## Problem to solve
Quote, without any change, the line that contains "- a list of node profiles" and all lines that follow it to the end of the data below.

Items listed in a dataset
------------------------
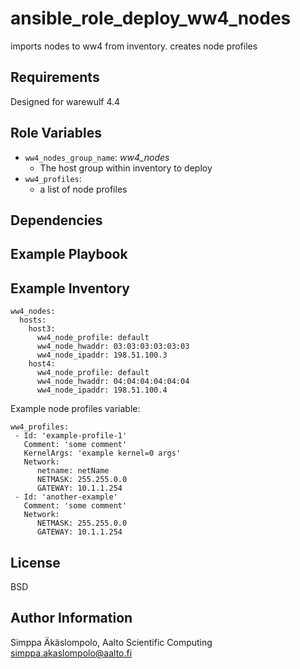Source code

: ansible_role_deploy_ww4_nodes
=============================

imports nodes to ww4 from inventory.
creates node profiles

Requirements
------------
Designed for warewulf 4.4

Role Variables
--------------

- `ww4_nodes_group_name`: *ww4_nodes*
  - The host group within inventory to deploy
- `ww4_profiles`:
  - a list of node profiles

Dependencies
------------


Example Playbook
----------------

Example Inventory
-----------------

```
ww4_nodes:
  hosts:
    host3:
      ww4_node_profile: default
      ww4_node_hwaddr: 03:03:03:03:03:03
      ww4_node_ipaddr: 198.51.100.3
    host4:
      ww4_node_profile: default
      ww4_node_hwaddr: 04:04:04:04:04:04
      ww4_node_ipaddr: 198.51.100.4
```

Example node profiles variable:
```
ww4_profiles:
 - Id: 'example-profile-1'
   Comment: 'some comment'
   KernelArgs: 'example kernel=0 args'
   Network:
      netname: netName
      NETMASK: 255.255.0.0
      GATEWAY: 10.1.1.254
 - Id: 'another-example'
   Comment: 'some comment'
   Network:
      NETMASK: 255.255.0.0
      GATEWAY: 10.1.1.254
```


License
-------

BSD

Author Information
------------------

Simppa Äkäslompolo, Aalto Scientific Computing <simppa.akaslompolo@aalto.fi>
------------------------
## Solved problem
  - a list of node profiles

Dependencies
------------


Example Playbook
----------------

Example Inventory
-----------------

```
ww4_nodes:
  hosts:
    host3:
      ww4_node_profile: default
      ww4_node_hwaddr: 03:03:03:03:03:03
      ww4_node_ipaddr: 198.51.100.3
    host4:
      ww4_node_profile: default
      ww4_node_hwaddr: 04:04:04:04:04:04
      ww4_node_ipaddr: 198.51.100.4
```

Example node profiles variable:
```
ww4_profiles:
 - Id: 'example-profile-1'
   Comment: 'some comment'
   KernelArgs: 'example kernel=0 args'
   Network:
      netname: netName
      NETMASK: 255.255.0.0
      GATEWAY: 10.1.1.254
 - Id: 'another-example'
   Comment: 'some comment'
   Network:
      NETMASK: 255.255.0.0
      GATEWAY: 10.1.1.254
```


License
-------

BSD

Author Information
------------------

Simppa Äkäslompolo, Aalto Scientific Computing <simppa.akaslompolo@aalto.fi>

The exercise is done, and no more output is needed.